The Aboriginal Tent Embassy is many things. To most Aboriginal people it is a symbol of resistance to the colonial power structure that still oppresses us while to some, it is an abhorrent aberration that upsets their master/servant paradigm. So what on earth are Blackfellas doing setting up an embassy within our own country? Internationally, the move was seen as a distress signal from the Aboriginal peoples on the land now known as Australia. Blackfellas’ discontent with the policies of assimilation around the country demanded a line in the sand to be drawn. That line in the sand is a work of art.

Richard Bell, 2014.

Bell’s Embassy project has been invited into some of the most significant international exhibitions and venues of the past five years, including: the Moscow Biennale curated by Catherine de Zegher in 2013; Performa 15, New York City in 2015, curated by Rose Lee Goldberg; the 16th Jakarta Biennale, curated by Charles Esche; the Sonsbeek International in Arnhem, Netherlands, curated by ruangrupa; BELL Invites… an exhibition of Bell and work by friends and collaborators opened at the Stedelijk Museum SMBA, Amsterdam.
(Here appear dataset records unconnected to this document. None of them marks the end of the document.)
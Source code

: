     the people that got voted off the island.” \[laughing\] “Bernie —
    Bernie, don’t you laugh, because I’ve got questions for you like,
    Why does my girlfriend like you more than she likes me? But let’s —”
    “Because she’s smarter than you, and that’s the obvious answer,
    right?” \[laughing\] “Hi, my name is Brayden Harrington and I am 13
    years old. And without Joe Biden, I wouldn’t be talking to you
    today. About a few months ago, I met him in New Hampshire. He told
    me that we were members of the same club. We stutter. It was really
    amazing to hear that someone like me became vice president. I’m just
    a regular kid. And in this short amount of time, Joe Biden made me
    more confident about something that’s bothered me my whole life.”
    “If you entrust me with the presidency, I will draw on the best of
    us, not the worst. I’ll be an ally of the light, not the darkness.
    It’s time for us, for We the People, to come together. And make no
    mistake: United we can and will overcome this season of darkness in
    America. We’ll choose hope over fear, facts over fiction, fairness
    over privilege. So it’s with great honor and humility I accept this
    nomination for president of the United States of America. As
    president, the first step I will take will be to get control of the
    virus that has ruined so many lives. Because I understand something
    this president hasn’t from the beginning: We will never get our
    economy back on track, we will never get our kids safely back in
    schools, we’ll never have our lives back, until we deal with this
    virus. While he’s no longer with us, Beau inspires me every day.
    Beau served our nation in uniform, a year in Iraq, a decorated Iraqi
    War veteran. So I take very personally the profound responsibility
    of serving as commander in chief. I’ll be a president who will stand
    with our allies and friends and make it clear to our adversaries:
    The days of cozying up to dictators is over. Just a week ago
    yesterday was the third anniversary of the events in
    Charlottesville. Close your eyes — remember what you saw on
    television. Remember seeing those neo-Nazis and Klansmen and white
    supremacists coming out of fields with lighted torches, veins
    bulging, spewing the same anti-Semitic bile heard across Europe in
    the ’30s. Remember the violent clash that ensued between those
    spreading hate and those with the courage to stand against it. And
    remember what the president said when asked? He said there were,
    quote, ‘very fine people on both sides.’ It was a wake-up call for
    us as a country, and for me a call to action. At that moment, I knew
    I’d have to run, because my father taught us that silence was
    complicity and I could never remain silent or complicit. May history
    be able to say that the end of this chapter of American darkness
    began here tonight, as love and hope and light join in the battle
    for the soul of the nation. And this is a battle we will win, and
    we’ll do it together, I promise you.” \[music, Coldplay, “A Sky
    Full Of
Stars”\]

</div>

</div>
In 2016 Embassy was presented as part of the 20th Biennale of Sydney, curated by Stephanie Rosenthal; the Cairns Indigenous Art Fair also 2016; the Institute of Modern Art, Brisbane; the Jerusalem Show VIII curated by Vivian Ziherl. In 2017, Embassy travelled to e-Flux, New York City, in the Toxic Assets exhibition, and the Indigenous New York, Artists’ Perspectives program curated by Alan Michelson at the New School.